(Record extracts)
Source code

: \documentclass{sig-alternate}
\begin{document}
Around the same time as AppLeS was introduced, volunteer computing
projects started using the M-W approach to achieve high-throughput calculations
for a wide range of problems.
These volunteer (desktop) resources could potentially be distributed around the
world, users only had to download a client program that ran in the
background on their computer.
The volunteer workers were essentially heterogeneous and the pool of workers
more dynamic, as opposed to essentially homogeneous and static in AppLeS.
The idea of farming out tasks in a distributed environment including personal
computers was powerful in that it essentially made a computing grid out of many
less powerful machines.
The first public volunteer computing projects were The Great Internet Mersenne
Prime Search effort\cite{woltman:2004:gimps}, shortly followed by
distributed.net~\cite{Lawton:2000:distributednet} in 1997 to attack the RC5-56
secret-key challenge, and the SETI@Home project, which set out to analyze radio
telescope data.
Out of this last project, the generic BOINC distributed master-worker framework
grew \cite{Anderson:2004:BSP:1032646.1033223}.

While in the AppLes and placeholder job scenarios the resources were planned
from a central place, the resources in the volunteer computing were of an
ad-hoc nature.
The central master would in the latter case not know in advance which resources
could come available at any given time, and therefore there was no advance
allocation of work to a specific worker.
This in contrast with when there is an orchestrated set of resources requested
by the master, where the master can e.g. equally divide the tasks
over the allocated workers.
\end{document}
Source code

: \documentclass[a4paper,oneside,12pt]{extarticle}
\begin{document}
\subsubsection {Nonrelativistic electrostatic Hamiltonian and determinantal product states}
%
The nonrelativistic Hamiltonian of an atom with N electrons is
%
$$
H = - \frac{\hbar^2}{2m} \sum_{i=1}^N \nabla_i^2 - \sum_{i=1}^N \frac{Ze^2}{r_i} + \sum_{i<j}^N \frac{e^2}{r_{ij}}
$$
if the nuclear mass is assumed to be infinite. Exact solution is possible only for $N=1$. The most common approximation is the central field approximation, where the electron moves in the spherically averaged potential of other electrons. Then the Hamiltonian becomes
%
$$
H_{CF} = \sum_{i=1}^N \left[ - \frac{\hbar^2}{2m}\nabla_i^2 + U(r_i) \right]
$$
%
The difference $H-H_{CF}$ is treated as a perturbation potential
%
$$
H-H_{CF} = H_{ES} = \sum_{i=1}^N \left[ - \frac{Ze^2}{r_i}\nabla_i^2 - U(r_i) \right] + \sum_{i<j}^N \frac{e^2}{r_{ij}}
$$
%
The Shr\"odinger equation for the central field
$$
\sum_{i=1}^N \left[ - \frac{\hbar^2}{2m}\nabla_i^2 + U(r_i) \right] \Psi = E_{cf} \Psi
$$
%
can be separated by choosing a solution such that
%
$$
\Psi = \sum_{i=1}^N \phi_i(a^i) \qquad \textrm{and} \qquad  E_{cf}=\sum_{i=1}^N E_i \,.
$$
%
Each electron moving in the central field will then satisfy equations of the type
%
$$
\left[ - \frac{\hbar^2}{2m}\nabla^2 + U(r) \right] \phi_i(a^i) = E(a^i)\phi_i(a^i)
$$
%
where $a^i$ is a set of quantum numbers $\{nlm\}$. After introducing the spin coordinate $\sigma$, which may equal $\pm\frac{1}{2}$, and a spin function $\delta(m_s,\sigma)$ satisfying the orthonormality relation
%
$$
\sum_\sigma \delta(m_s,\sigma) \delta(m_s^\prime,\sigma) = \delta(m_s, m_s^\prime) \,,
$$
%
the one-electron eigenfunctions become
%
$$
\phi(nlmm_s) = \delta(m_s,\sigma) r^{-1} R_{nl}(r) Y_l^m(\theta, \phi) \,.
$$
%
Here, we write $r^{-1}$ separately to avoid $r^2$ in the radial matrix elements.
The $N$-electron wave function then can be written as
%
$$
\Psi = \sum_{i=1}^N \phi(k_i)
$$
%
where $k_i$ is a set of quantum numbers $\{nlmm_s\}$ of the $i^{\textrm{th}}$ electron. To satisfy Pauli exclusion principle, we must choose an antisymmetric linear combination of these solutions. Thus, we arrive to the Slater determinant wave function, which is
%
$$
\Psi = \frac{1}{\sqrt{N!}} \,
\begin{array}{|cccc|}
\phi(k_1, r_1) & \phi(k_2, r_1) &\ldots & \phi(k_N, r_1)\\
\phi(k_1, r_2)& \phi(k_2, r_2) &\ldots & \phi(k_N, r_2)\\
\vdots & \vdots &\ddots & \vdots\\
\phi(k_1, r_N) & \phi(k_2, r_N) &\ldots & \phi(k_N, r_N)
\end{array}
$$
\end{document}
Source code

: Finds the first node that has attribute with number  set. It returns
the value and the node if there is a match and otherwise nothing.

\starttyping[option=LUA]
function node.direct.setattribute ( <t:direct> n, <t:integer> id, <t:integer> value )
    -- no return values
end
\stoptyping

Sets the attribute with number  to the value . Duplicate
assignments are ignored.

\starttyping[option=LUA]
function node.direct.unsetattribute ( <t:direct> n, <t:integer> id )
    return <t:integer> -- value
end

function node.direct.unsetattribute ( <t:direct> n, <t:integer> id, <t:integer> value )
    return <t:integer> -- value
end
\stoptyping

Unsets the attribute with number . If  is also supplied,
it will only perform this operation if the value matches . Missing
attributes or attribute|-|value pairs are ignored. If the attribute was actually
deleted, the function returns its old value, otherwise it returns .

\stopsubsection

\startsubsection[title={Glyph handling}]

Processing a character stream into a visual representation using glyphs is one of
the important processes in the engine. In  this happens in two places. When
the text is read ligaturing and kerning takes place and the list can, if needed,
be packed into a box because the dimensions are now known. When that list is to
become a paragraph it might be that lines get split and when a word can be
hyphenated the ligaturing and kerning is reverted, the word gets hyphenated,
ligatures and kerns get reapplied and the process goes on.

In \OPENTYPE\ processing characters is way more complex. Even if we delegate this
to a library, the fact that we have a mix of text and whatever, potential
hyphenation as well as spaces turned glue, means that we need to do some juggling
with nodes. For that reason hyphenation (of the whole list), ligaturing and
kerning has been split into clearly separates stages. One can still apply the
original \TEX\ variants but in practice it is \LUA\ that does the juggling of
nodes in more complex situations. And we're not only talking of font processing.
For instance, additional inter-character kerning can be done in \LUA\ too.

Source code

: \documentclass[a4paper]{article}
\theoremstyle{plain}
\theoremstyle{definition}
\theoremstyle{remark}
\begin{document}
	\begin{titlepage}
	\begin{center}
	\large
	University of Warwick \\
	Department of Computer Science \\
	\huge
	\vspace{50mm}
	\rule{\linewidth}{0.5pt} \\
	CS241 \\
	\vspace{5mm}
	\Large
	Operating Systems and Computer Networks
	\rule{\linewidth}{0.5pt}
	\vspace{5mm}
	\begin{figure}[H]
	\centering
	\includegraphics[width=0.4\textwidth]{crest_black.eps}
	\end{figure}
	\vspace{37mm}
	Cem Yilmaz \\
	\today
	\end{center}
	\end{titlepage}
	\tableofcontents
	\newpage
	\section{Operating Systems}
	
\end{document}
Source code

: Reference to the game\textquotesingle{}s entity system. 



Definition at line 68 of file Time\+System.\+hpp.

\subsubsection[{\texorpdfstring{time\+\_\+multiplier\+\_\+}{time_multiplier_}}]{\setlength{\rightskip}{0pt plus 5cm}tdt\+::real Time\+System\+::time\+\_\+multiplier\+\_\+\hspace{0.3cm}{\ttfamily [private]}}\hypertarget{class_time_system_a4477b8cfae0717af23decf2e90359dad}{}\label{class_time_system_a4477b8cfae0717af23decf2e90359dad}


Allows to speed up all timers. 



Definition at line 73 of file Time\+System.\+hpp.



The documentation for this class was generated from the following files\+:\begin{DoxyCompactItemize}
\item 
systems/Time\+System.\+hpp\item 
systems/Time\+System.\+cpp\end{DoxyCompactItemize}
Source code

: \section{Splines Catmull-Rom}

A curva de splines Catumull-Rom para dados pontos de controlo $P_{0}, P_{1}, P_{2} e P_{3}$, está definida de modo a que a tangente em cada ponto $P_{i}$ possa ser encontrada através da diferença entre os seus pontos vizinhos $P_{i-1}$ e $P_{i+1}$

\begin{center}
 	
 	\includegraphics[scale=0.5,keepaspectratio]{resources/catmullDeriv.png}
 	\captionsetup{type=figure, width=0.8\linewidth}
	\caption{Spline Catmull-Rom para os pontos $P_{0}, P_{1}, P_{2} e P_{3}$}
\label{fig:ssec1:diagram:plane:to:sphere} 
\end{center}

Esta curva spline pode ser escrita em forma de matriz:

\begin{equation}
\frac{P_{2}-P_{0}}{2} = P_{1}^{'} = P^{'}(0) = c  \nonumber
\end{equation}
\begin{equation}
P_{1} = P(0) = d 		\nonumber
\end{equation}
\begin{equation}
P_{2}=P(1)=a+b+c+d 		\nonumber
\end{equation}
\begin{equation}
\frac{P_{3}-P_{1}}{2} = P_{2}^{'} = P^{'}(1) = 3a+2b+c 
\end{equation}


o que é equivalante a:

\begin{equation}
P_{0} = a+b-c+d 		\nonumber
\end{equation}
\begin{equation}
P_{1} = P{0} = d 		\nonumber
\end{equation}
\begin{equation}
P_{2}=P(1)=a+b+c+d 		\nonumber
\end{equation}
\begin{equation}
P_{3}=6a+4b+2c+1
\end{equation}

(Action item)
From the records above, print only the lines between the one holding "Out of this" and the one holding "ad-hoc nature.", inclusive, exactly as they stand.

(Response area)
Out of this last project, the generic BOINC distributed master-worker framework
grew \cite{Anderson:2004:BSP:1032646.1033223}.

While in the AppLes and placeholder job scenarios the resources were planned
from a central place, the resources in the volunteer computing were of an
ad-hoc nature.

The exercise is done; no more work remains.